Ai performer viene chiesto di rinunciare alle caratteristiche intrinseche legate al loro genere, o agli stereotipi su di esso. Lo sguardo diventa fisso, le espressioni facciali limitate, però gli si dà anche la possibilità di esprimere, in maniera fluida, in base alla sensibilità scenica, l’emotività percepita in quel determinato momento.
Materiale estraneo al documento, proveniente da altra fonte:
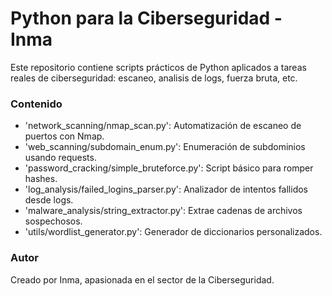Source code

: # Python para la Ciberseguridad - Inma

Este repositorio contiene scripts
prácticos de Python aplicados a tareas
reales de ciberseguridad: escaneo,
analisis de logs, fuerza bruta, etc.

### Contenido

- 'network_scanning/nmap_scan.py':
Automatización de escaneo de puertos con Nmap.
- 'web_scanning/subdomain_enum.py':
Enumeración de subdominios usando requests.
- 'password_cracking/simple_bruteforce.py':
Script básico para romper hashes.
- 'log_analysis/failed_logins_parser.py': 
Analizador de intentos fallidos desde logs.
- 'malware_analysis/string_extractor.py':
Extrae cadenas de archivos sospechosos.
- 'utils/wordlist_generator.py':
Generador de diccionarios personalizados.

### Autor

Creado por Inma, apasionada en el sector de la Ciberseguridad.

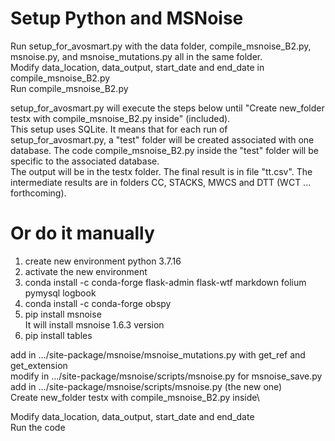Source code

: # Setup Python and MSNoise
Run setup_for_avosmart.py with the data folder, compile_msnoise_B2.py, msnoise.py, and msnoise_mutations.py all in the same folder.\
Modify data_location, data_output, start_date and end_date in compile_msnoise_B2.py\
Run compile_msnoise_B2.py

setup_for_avosmart.py will execute the steps below until "Create new_folder testx with compile_msnoise_B2.py inside" (included).\
This setup uses SQLite. It means that for each run of setup_for_avosmart.py, a "test" folder will be created associated with one database. The code compile_msnoise_B2.py inside the "test" folder will be specific to the associated database.\
The output will be in the testx folder. The final result is in file "tt.csv". The intermediate results are in folders CC, STACKS, MWCS and DTT (WCT ... forthcoming).

# Or do it manually
1) create new environment python 3.7.16
2) activate the new environment 
3) conda install -c conda-forge flask-admin flask-wtf markdown folium pymysql logbook
4) conda install -c conda-forge obspy
5) pip install msnoise \
It will install msnoise 1.6.3 version
6) pip install tables

add in .../site-package/msnoise/msnoise_mutations.py with get_ref and get_extension\
modify in .../site-package/msnoise/scripts/msnoise.py for msnoise_save.py\
add in .../site-package/msnoise/scripts/msnoise.py (the new one)\
Create new_folder testx with compile_msnoise_B2.py inside\

Modify data_location, data_output, start_date and end_date\
Run the code
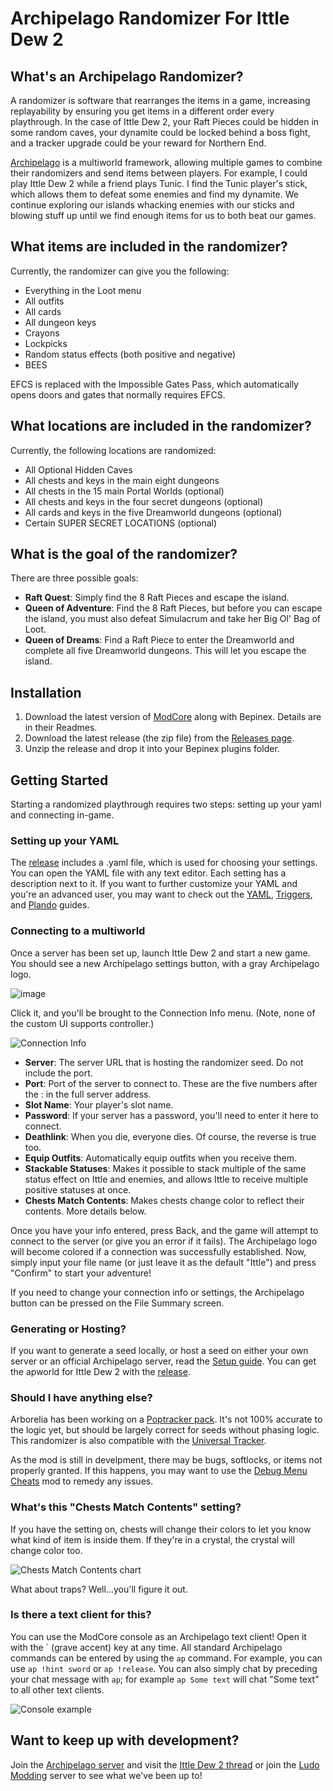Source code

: # Archipelago Randomizer For Ittle Dew 2

## What's an Archipelago Randomizer?

A randomizer is software that rearranges the items in a game, increasing replayability by ensuring you get items in a different order every playthrough. In the case of Ittle Dew 2, your Raft Pieces could be hidden in some random caves, your dynamite could be locked behind a boss fight, and a tracker upgrade could be your reward for Northern End.

[Archipelago](https://archipelago.gg) is a multiworld framework, allowing multiple games to combine their randomizers and send items between players. For example, I could play Ittle Dew 2 while a friend plays Tunic. I find the Tunic player's stick, which allows them to defeat some enemies and find my dynamite. We continue exploring our islands whacking enemies with our sticks and blowing stuff up until we find enough items for us to both beat our games.

## What items are included in the randomizer?

Currently, the randomizer can give you the following:

* Everything in the Loot menu
* All outfits
* All cards
* All dungeon keys
* Crayons
* Lockpicks
* Random status effects (both positive and negative)
* BEES

EFCS is replaced with the Impossible Gates Pass, which automatically opens doors and gates that normally requires EFCS.

## What locations are included in the randomizer?

Currently, the following locations are randomized:

* All Optional Hidden Caves
* All chests and keys in the main eight dungeons
* All chests in the 15 main Portal Worlds (optional)
* All chests and keys in the four secret dungeons (optional)
* All cards and keys in the five Dreamworld dungeons (optional)
* Certain SUPER SECRET LOCATIONS (optional)

## What is the goal of the randomizer?

There are three possible goals:
* **Raft Quest**: Simply find the 8 Raft Pieces and escape the island.
* **Queen of Adventure**: Find the 8 Raft Pieces, but before you can escape the island, you must also defeat Simulacrum and take her Big Ol' Bag of Loot.
* **Queen of Dreams**: Find a Raft Piece to enter the Dreamworld and complete all five Dreamworld dungeons. This will let you escape the island.

## Installation

1. Download the latest version of [ModCore](https://github.com/Extra-2-Dew/ModCore) along with Bepinex. Details are in their Readmes.
2. Download the latest release (the zip file) from the [Releases page](https://github.com/Extra-2-Dew/ArchipelagoRandomizer/releases).
3. Unzip the release and drop it into your Bepinex plugins folder.

## Getting Started

Starting a randomized playthrough requires two steps: setting up your yaml and connecting in-game.

### Setting up your YAML

The [release](https://github.com/Extra-2-Dew/ArchipelagoRandomizer/releases) includes a .yaml file, which is used for choosing your settings. You can open the YAML file with any text editor. Each setting has a description next to it. If you want to further customize your YAML and you're an advanced user, you may want to check out the [YAML](https://archipelago.gg/tutorial/Archipelago/advanced_settings/en), [Triggers](https://archipelago.gg/tutorial/Archipelago/triggers/en), and [Plando](https://archipelago.gg/tutorial/Archipelago/plando/en) guides.

### Connecting to a multiworld

Once a server has been set up, launch Ittle Dew 2 and start a new game. You should see a new Archipelago settings button, with a gray Archipelago logo.

![image](https://github.com/user-attachments/assets/ecc778b6-c8de-4f89-a470-539b6f667d26)

Click it, and you'll be brought to the Connection Info menu. (Note, none of the custom UI supports controller.)

![Connection Info](https://github.com/Extra-2-Dew/ArchipelagoRandomizer/blob/main/Readme%20Art/ConnectionInfo.png)

* **Server**: The server URL that is hosting the randomizer seed. Do not include the port.
* **Port**: Port of the server to connect to. These are the five numbers after the : in the full server address.
* **Slot Name**: Your player's slot name.
* **Password**: If your server has a password, you'll need to enter it here to connect.
* **Deathlink**: When you die, everyone dies. Of course, the reverse is true too.
* **Equip Outfits**: Automatically equip outfits when you receive them.
* **Stackable Statuses**: Makes it possible to stack multiple of the same status effect on Ittle and enemies, and allows Ittle to receive multiple positive statuses at once.
* **Chests Match Contents**: Makes chests change color to reflect their contents. More details below.

Once you have your info entered, press Back, and the game will attempt to connect to the server (or give you an error if it fails). The Archipelago logo will become colored if a connection was successfully established. Now, simply input your file name (or just leave it as the default "Ittle") and press "Confirm" to start your adventure!

If you need to change your connection info or settings, the Archipelago button can be pressed on the File Summary screen.

### Generating or Hosting?

If you want to generate a seed locally, or host a seed on either your own server or an official Archipelago server, read the [Setup guide](https://archipelago.gg/tutorial/Archipelago/setup/en). You can get the apworld for Ittle Dew 2 with the [release](https://github.com/Extra-2-Dew/ArchipelagoRandomizer/releases).

### Should I have anything else?

Arborelia has been working on a [Poptracker pack](https://github.com/arborelia/ittledew2-poptracker). It's not 100% accurate to the logic yet, but should be largely correct for seeds without phasing logic. This randomizer is also compatible with the [Universal Tracker](https://discord.com/channels/731205301247803413/1170094879142051912).

As the mod is still in develpment, there may be bugs, softlocks, or items not properly granted. If this happens, you may want to use the [Debug Menu Cheats](https://github.com/Extra-2-Dew/DebugMenuCheats) mod to remedy any issues.

### What's this "Chests Match Contents" setting?

If you have the setting on, chests will change their colors to let you know what kind of item is inside them. If they're in a crystal, the crystal will change color too.

![Chests Match Contents chart](https://github.com/Extra-2-Dew/ArchipelagoRandomizer/blob/main/Readme%20Art/ChestsMatchContentsChart.png)

What about traps? Well...you'll figure it out.

### Is there a text client for this?

You can use the ModCore console as an Archipelago text client! Open it with the \` (grave accent) key at any time. All standard Archipelago commands can be entered by using the `ap` command. For example, you can use `ap !hint sword` or `ap !release`. You can also simply chat by preceding your chat message with `ap`; for example `ap Some text` will chat "Some text" to all other text clients.

![Console example](https://github.com/Extra-2-Dew/ArchipelagoRandomizer/blob/main/Readme%20Art/ConsoleExample.png)

## Want to keep up with development?

Join the [Archipelago server](https://discord.gg/8Z65BR2) and visit the [Ittle Dew 2 thread](https://discord.com/channels/731205301247803413/1260030530217574500) or join the [Ludo Modding](https://discord.gg/R2933JkFbp) server to see what we've been up to!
Nulla deve partire da un’idea, ma da un impulso interno: in questo modo il corpo non si trascina dietro una gestualità stereotipata, e le dinamiche coreografiche si costruiscono libere da tutti gli schemi, cosicché l’uomo può essere sollevato dalla donna, se la necessità interiore della coppia in scena lo richiede, invertendo (o seguendo) i canoni senza barriere preconcette.

Compagnia Mòra
ALL’INIZIO DELLA CITTÀ DI ROMA
coreografia Claudia Castellucci
composizione musicale Stefano Bartolini
danzatori Sissj Bassani, Silvia Ciancimino, Guillermo De Cabanyes René Ramos, Francesca Siracusa, Pier Paolo Zimmermann
cura Camilla Rizzi
direzione di produzione Benedetta Briglia
produzione Societas

La dimensione umana della quantità, percepita agli inizi di una società di massa come quella romana, è avvertita per la prima volta come minacciosa. Il titolo chiama in causa l’inizio di una delle più estese civiltà europee, agli albori di un vivere sociale organizzato, con la necessità di regolare i rapporti tra gli umani e le cose che andavano moltiplicandosi a dismisura. Così nasce il Diritto, in risposta all’immane quantità di casi da prendere in esame, e la coreografia mima fatti, conseguenze, giudizi e patti che originano alcuni moti dell’agire umano. Le regole del Diritto romano colgono la parte legale degli affetti umani. L’esperienza primitiva che sta alla base di quelle astrazioni legali coglie anche la profondità psichica dell’individuo: l’istinto di conservazione, il sentimento della proprietà, il concetto di giustizia, il raziocinio della solidarietà, la percezione del giusto, la trascendenza di una legge super-partes.